#### DATA FOR THE TASK
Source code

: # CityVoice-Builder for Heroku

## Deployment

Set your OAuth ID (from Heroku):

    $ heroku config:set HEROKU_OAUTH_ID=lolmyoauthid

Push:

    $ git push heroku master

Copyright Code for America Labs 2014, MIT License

#### REQUIRED WORK
Extract every entry above as it appears.

#### REPLY TO THE TASK
Source code

: # CityVoice-Builder for Heroku

## Deployment

Set your OAuth ID (from Heroku):

    $ heroku config:set HEROKU_OAUTH_ID=lolmyoauthid

Push:

    $ git push heroku master

Copyright Code for America Labs 2014, MIT License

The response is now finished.